An endowment is perhaps the most misunderstood, yet critically important component of the financial health and future of a charity.

The confusion begins in that an endowment calls for a perspective on investing that is unlike anything you face when handling your own money. We humans have a defined life expectancy. When we’re young we tend to be more aggressive with our investments because we don’t need to draw any income off our assets. Our concern is appreciation. We want our principal to grow.

As we get older and retire, we become more conservative with those investments because we need them to produce a healthy income stream. Late in life we’re not as concerned about growing our portfolio. We aren’t going to live forever so we don’t need our assets to last forever.

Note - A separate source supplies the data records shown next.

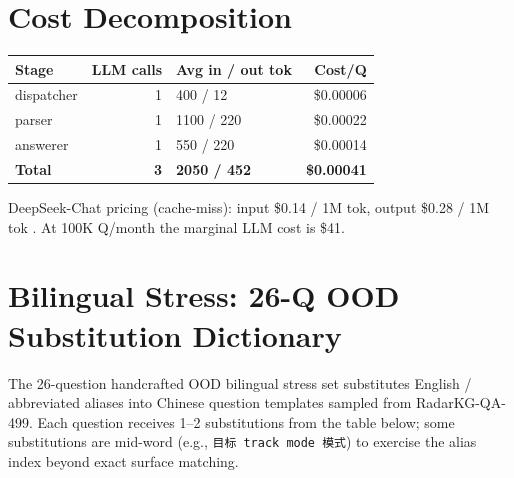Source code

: \documentclass[review]{elsarticle}
\begin{document}
\section{Cost Decomposition}
\label{app:cost}

\begin{table}[h]
\centering
\small
\begin{tabular}{l r l r}
\toprule
\textbf{Stage} & \textbf{LLM calls} & \textbf{Avg in / out tok} & \textbf{Cost/Q} \\
\midrule
dispatcher & 1 & 400 / 12   & \$0.00006 \\
parser     & 1 & 1100 / 220 & \$0.00022 \\
answerer   & 1 & 550 / 220  & \$0.00014 \\
\midrule
\textbf{Total} & \textbf{3} & \textbf{2050 / 452} & \textbf{\$0.00041} \\
\bottomrule
\end{tabular}
\end{table}

DeepSeek-Chat pricing (cache-miss): input \$0.14 / 1M tok, output \$0.28 / 1M tok \citep{deepseek_api}. At 100K Q/month the marginal LLM cost is \$41.

\section{Bilingual Stress: 26-Q OOD Substitution Dictionary}
\label{app:bilingual}

The 26-question handcrafted OOD bilingual stress set substitutes English / abbreviated aliases into Chinese question templates sampled from RadarKG-QA-499. Each question receives 1--2 substitutions from the table below; some substitutions are mid-word (e.g., \texttt{目标 track mode 模式}) to exercise the alias index beyond exact surface matching.
\end{document}
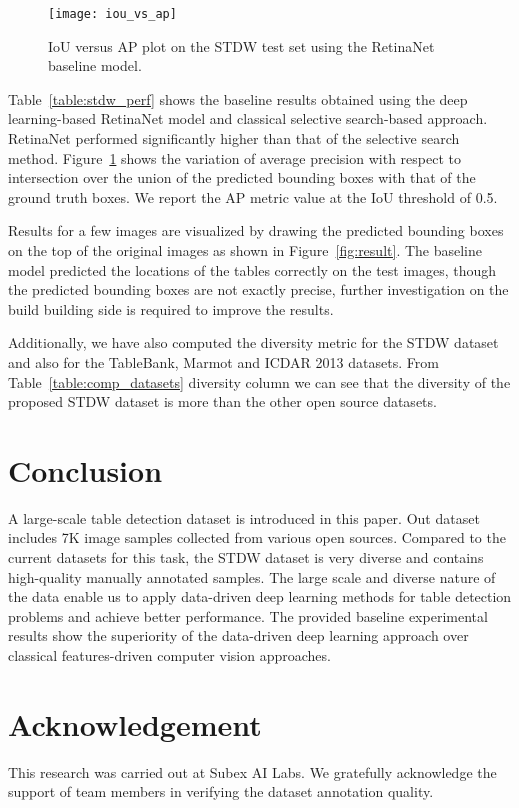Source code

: \documentclass[a4paper,conference]{IEEEtran}
\begin{document}
\begin{figure}[h]
  \centering
      \texttt{[image: iou\_vs\_ap]}
\caption{IoU versus AP plot on the STDW test set using the RetinaNet baseline model.}
\label{fig:iou_vs_ap}
\end{figure}

Table~\ref{table:stdw_perf} shows the baseline results obtained using the deep learning-based RetinaNet model and classical selective search-based approach. RetinaNet performed significantly higher than that of the selective search method.
Figure~\ref{fig:iou_vs_ap} shows the variation of average precision with respect to intersection over the union of the predicted bounding boxes with that of the ground truth boxes. We report the AP metric value at the IoU threshold of 0.5. 

Results for a few images are visualized by drawing the predicted bounding boxes on the top of the original images as shown in Figure~\ref{fig:result}.  The baseline model predicted the locations of the tables correctly on the test images, though the predicted bounding boxes are not exactly precise, further investigation on the build building side is required to improve the results.  

Additionally, we have also computed the diversity metric for the STDW dataset and also for the TableBank, Marmot and ICDAR 2013 datasets. From Table~\ref{table:comp_datasets} diversity column we can see that the diversity of the proposed STDW dataset is more than the other open source datasets.  



















\section{Conclusion}
A large-scale table detection dataset is introduced in this paper. Out dataset includes 7K image samples collected from various open sources. Compared to the current datasets for this task, the STDW dataset is very diverse and contains high-quality manually annotated samples. 
The large scale and diverse nature of the data enable us to apply data-driven deep learning methods for table detection problems and achieve better performance. 
The provided baseline experimental results show the superiority of the data-driven deep learning approach over classical features-driven computer vision approaches.

\section*{Acknowledgement}
This research was carried out at Subex AI Labs. We gratefully acknowledge the support of team members in verifying the dataset annotation quality. 





















\end{document}
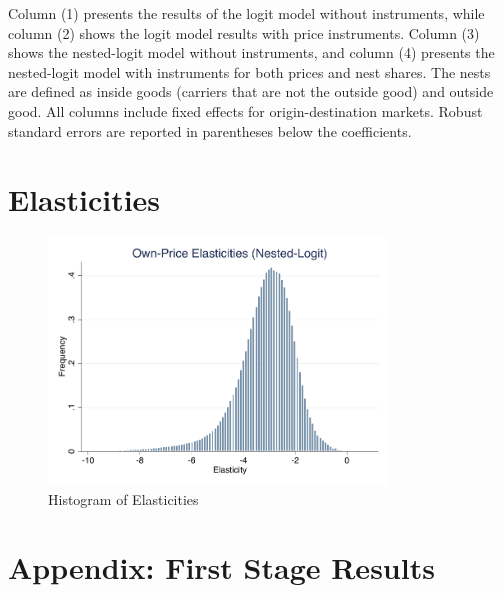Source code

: \documentclass{article}
\begin{document}
Column (1) presents the results of the logit model without instruments,
while column (2) shows the logit model results with price instruments. 
Column (3) shows the nested-logit model without instruments, and 
column (4) presents the nested-logit model with instruments for both prices and nest shares.  The nests are defined as inside goods (carriers that are not the outside good) and outside good.
All columns include fixed effects for origin-destination markets. Robust standard errors are reported in parentheses below the coefficients.




\section{Elasticities}
\centering



\begin{figure}[htbp]
    \centering
    \includegraphics[width=0.8\textwidth]{../src/output/elasticity_logit_histogram.pdf}
    \caption{Histogram of Elasticities}
\end{figure}

\pagebreak
\section{Appendix: First Stage Results}



\end{document}

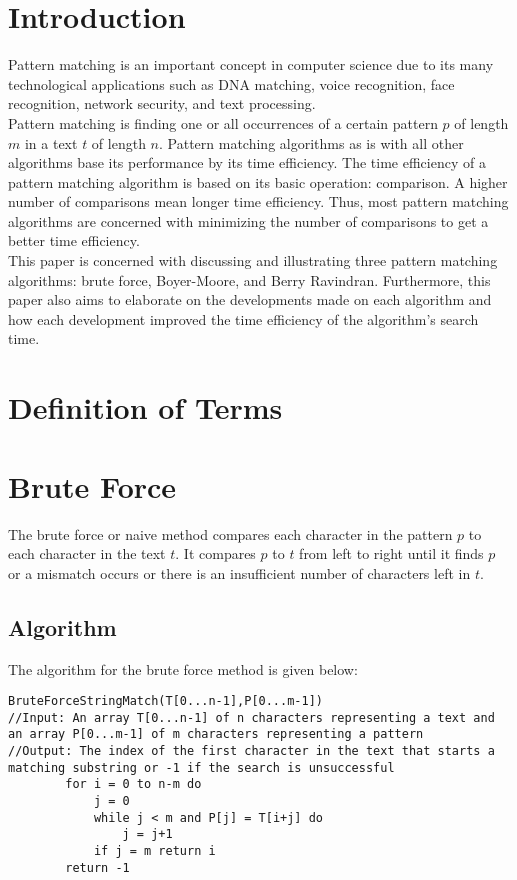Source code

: \section{Introduction}
 Pattern matching is an important concept in computer science due to its many technological applications such as DNA matching, voice recognition, face recognition, network security, and text processing.\cite{fsw}
\\
Pattern matching is finding one or all occurrences of a certain pattern $p$ of length $m$ in a text $t$ of length $n$. Pattern matching algorithms as is with all other algorithms base its performance by its time efficiency. The time efficiency of a pattern matching algorithm is based on its basic operation: comparison. A higher number of comparisons mean longer time efficiency. Thus, most pattern matching algorithms are concerned with minimizing the number of comparisons to get a better time efficiency.
\\
This paper is concerned with discussing and illustrating three pattern matching algorithms: brute force, Boyer-Moore, and Berry Ravindran. Furthermore, this paper also aims to elaborate on the developments made on each algorithm and how each development improved the time efficiency of the algorithm's search time.
\section{Definition of Terms}

\section{Brute Force}
The brute force or naive method compares each character in the pattern $p$ to each character in the text $t$. It compares $p$ to $t$ from left to right until it finds $p$ or a mismatch occurs or there is an insufficient number of characters left in $t$. 
\subsection{Algorithm}
The algorithm for the brute force method is given below:
\begin{lstlisting}
BruteForceStringMatch(T[0...n-1],P[0...m-1])
//Input: An array T[0...n-1] of n characters representing a text and an array P[0...m-1] of m characters representing a pattern
//Output: The index of the first character in the text that starts a matching substring or -1 if the search is unsuccessful
		for i = 0 to n-m do
			j = 0
			while j < m and P[j] = T[i+j] do
				j = j+1
			if j = m return i
		return -1 
\end{lstlisting} 
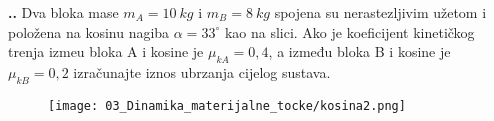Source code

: 

\noindent 
\textbf{
\thecjelina.\thezadatak.}
Dva bloka mase $m_A = 10\ kg$ i $m_B = 8\ kg$ spojena su nerastezljivim užetom i položena na kosinu
nagiba $\alpha = 33^\circ$ kao na slici. Ako je koeficijent kineti\v{c}kog trenja izme\dj{}u bloka A i kosine je 
$\mu_{kA} = 0,4$,
a između bloka B i kosine je $\mu_{kB} = 0,2$ izra\v{c}unajte iznos ubrzanja cijelog sustava.
\begin{figure}[h]%
  \begin{center}
    \texttt{[image: 03\_Dinamika\_materijalne\_tocke/kosina2.png]}
  \end{center}
\end{figure}

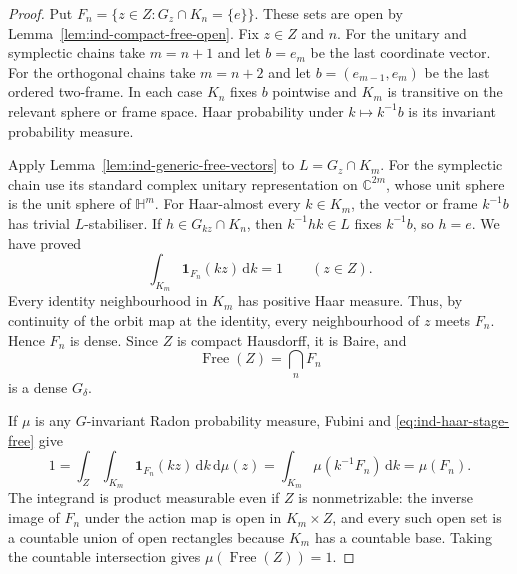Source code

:\begin{proof}
Put $F_n=\{z\in Z:G_z\cap K_n=\{e\}\}$. These sets are open
by Lemma~\ref{lem:ind-compact-free-open}. Fix $z\in Z$ and $n$.
For the unitary and symplectic chains take $m=n+1$ and let $b=e_m$
be the last coordinate vector. For the orthogonal chains take
$m=n+2$ and let $b=(e_{m-1},e_m)$ be the last ordered two-frame.
In each case $K_n$ fixes $b$ pointwise and $K_m$ is transitive on
the relevant sphere or frame space. Haar probability under
$k\mapsto k^{-1}b$ is its invariant probability measure.

Apply Lemma~\ref{lem:ind-generic-free-vectors} to $L=G_z\cap K_m$.
For the symplectic chain use its standard complex unitary
representation on $\mathbb C^{2m}$, whose unit sphere is the unit sphere
of $\mathbb H^m$. For Haar-almost every $k\in K_m$, the vector
or frame $k^{-1}b$ has trivial $L$-stabiliser. If
$h\in G_{kz}\cap K_n$, then $k^{-1}hk\in L$ fixes $k^{-1}b$,
so $h=e$. We have proved
\begin{equation}\label{eq:ind-haar-stage-free}
\int_{K_m}\mathbf1_{F_n}(kz)\,\mathrm d k=1\qquad(z\in Z).
\end{equation}
Every identity neighbourhood in $K_m$ has positive Haar measure.
Thus, by continuity of the orbit map at the identity, every
neighbourhood of $z$ meets $F_n$. Hence $F_n$ is dense. Since $Z$
is compact Hausdorff, it is Baire, and
\[
\operatorname{Free}(Z)=\bigcap_n F_n
\]
is a dense $G_\delta$.

If $\mu$ is any $G$-invariant Radon probability measure, Fubini and
\eqref{eq:ind-haar-stage-free} give
\[
1=\int_Z\int_{K_m}\mathbf1_{F_n}(kz)\,\mathrm d k\,\mathrm d\mu(z)
=\int_{K_m}\mu(k^{-1}F_n)\,\mathrm d k=\mu(F_n).
\]
The integrand is product measurable even if $Z$ is nonmetrizable:
the inverse image of $F_n$ under the action map is open in
$K_m\times Z$, and every such open set is a countable union of
open rectangles because $K_m$ has a countable base. Taking the
countable intersection gives $\mu(\operatorname{Free}(Z))=1$.
\end{proof}

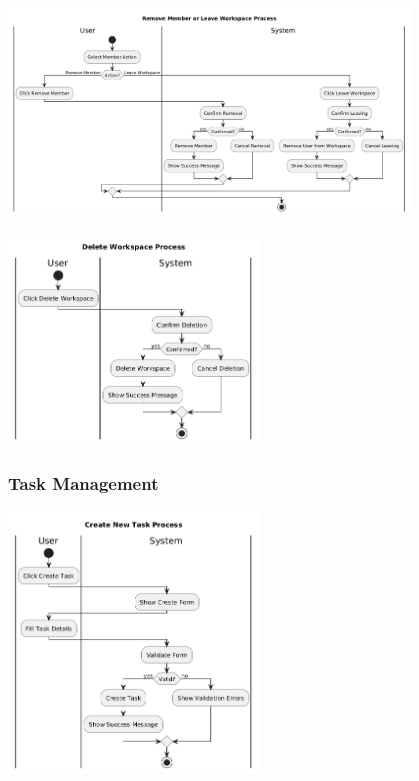 \begin{center}
    \includegraphics[width=0.8\textwidth]{assets/activity_diagrams/workspace_remove.png}
\end{center}

\begin{center}
    \includegraphics[width=0.5\textwidth]{assets/activity_diagrams/workspace_delete.png}
\end{center}

\subsubsection*{Task Management}
\begin{center}
    \includegraphics[width=0.5\textwidth]{assets/activity_diagrams/task_create.png}
\end{center}

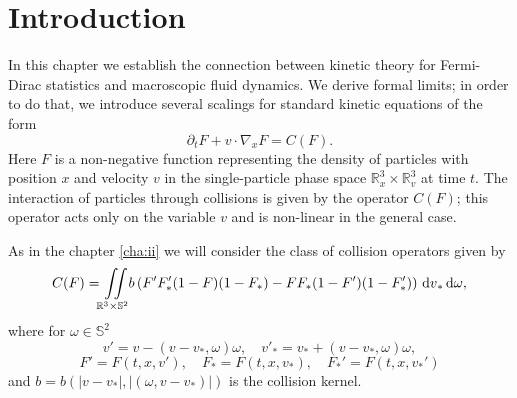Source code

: 
\section[Introduction]{Introduction}
In this chapter we establish the connection between kinetic theory for Fermi-Dirac statistics and macroscopic fluid dynamics. We derive formal limits; in order to do that, we introduce several scalings for standard kinetic equations of the form
\begin{equation}\label{eq:unscaled}
\partial_t F  +v\cdot \nabla_xF  =
C(F ).
\end{equation}
Here $F $ is a non-negative function representing the density of particles with position $x$ and velocity $v$ in the single-particle phase space $\mathbb R^3_x\times\mathbb R^3_v$ at time $t$. The interaction of particles through collisions is given by the operator $C(F)$; this operator acts only on the variable $v$ and is non-linear in the general case.

As in the chapter \ref{cha:ii} we will consider the class of collision operators given by %
\begin{equation*}%
C(F) = \col b\left(F'F'_\ast(1-F)(1-F_\ast)-FF_\ast(1-F')(1-F'_\ast)\right) \dv_\ast \dom,
\end{equation*}
where for $\omega \in\mathbb S^2$ \[v' = v- (v-v_\ast,\omega)\omega,\quad v'_\ast= v_\ast+ (v-v_\ast,\omega)\omega,\]
\[F'=F(t,x,v'), \quad F_\ast=F(t,x,v_\ast),\quad F_\ast'=F(t,x,v_\ast')\]
and $b=b(|v-v_\ast|,|(\omega,v-v_\ast)|)$ is the collision kernel. 

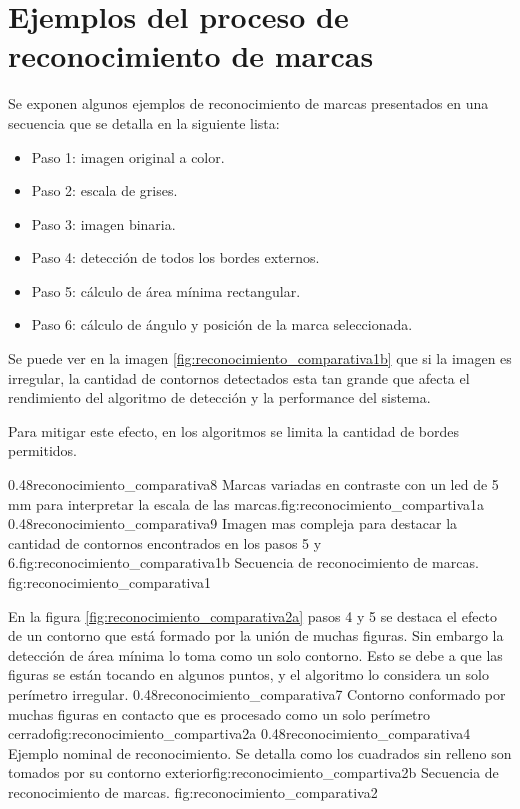 
\chapter{Ejemplos del proceso de reconocimiento de marcas} %
\label{AppendixA} %

         Se exponen algunos ejemplos de reconocimiento de marcas presentados en una secuencia que se detalla en la siguiente lista:
         \begin{itemize}
            \item{Paso 1: imagen original a color.}
            \item{Paso 2: escala de grises.}
            \item{Paso 3: imagen binaria.}
            \item{Paso 4: detección de todos los bordes externos.}
            \item{Paso 5: cálculo de área mínima rectangular.}
            \item{Paso 6: cálculo de ángulo y posición de la marca seleccionada.}
         \end{itemize}

         Se puede ver en la imagen \ref{fig:reconocimiento_comparativa1b} que si la imagen es irregular, la cantidad de contornos detectados esta tan grande que afecta el rendimiento del algoritmo de detección y la performance del sistema. \par
         Para mitigar este efecto, en los algoritmos se limita la cantidad de bordes permitidos.

\subfigab
         {0.48}{reconocimiento_comparativa8} {Marcas variadas en contraste con un led de 5 mm para interpretar la escala de las marcas.}{fig:reconocimiento_compartiva1a}
         {0.48}{reconocimiento_comparativa9} {Imagen mas compleja para destacar la cantidad de contornos encontrados en los pasos 5 y 6.}{fig:reconocimiento_comparativa1b}
         {Secuencia de reconocimiento de marcas.}
         {fig:reconocimiento_comparativa1}

         En la figura \ref{fig:reconocimiento_comparativa2a} pasos 4 y 5 se destaca el efecto de un contorno que está formado por la unión de muchas figuras. Sin embargo la detección de área mínima lo toma como un solo contorno. Esto se debe a que las figuras se están tocando en algunos puntos, y el algoritmo lo considera un solo perímetro irregular.
\subfigab
         {0.48}{reconocimiento_comparativa7} {Contorno conformado por muchas figuras en contacto que es procesado como un solo perímetro cerrado}{fig:reconocimiento_compartiva2a}
         {0.48}{reconocimiento_comparativa4} {Ejemplo nominal de reconocimiento. Se detalla como los cuadrados sin relleno son tomados por su contorno exterior}{fig:reconocimiento_compartiva2b}
         {Secuencia de reconocimiento de marcas.}
         {fig:reconocimiento_comparativa2}




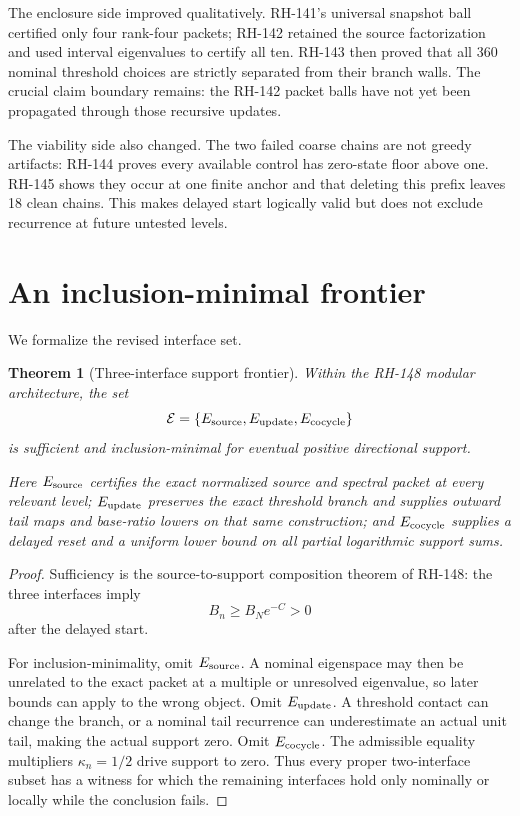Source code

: \documentclass[12pt]{article}
\newtheorem{theorem}{Theorem}
\begin{document}
The enclosure side improved qualitatively.  RH-141's universal snapshot ball
certified only four rank-four packets; RH-142 retained the source factorization
and used interval eigenvalues to certify all ten.  RH-143 then proved that all
360 nominal threshold choices are strictly separated from their branch walls.
The crucial claim boundary remains: the RH-142 packet balls have not yet been
propagated through those recursive updates.

The viability side also changed.  The two failed coarse chains are not greedy
artifacts: RH-144 proves every available control has zero-state floor above
one.  RH-145 shows they occur at one finite anchor and that deleting this
prefix leaves 18 clean chains.  This makes delayed start logically valid but
does not exclude recurrence at future untested levels.

\section{An inclusion-minimal frontier}
We formalize the revised interface set.

\begin{theorem}[Three-interface support frontier]\label{thm:frontier}
Within the RH-148 modular architecture, the set
\[
 \mathcal E=\{E_{\rm source},E_{\rm update},E_{\rm cocycle}\}
\]
is sufficient and inclusion-minimal for eventual positive directional
support.

Here $E_{\rm source}$ certifies the exact normalized source and spectral
packet at every relevant level; $E_{\rm update}$ preserves the exact
threshold branch and supplies outward tail maps and base-ratio lowers on that
same construction; and $E_{\rm cocycle}$ supplies a delayed reset and a
uniform lower bound on all partial logarithmic support sums.
\end{theorem}
\begin{proof}
Sufficiency is the source-to-support composition theorem of RH-148: the three interfaces imply
\[
 B_n\geq B_Ne^{-C}>0
\]
after the delayed start.

For inclusion-minimality, omit $E_{\rm source}$.  A nominal eigenspace may
then be unrelated to the exact packet at a multiple or unresolved eigenvalue,
so later bounds can apply to the wrong object.  Omit $E_{\rm update}$.  A
threshold contact can change the branch, or a nominal tail recurrence can
underestimate an actual unit tail, making the actual support zero.  Omit
$E_{\rm cocycle}$.  The admissible equality multipliers
$\kappa_n=1/2$ drive support to zero.  Thus every proper two-interface subset
has a witness for which the remaining interfaces hold only nominally or
locally while the conclusion fails.
\end{proof}
\end{document}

A charity has completely different perspective on investing its endowed assets. By definition, an endowment is a pool of money that is perpetual. It’s supposed to last forever. It has to grow over time so that inflation doesn’t degrade its purchasing power. But an endowment fund also must provide a steady stream of income for the charity to use to further its mission. Combining those two objectives are unlike anything most of us do with our own assets.

Yet many folks don’t even get this far in their thinking. They question why a non-profit should have an endowment in the first place. The truth is that an endowment fund is an essential component of the health of any charitable organization.

For some charities, the endowment is the most valuable source of operating income because it doesn’t require any effort to fundraise every year. While this income is useful to organizations in any community, it can be absolutely critical in Door County.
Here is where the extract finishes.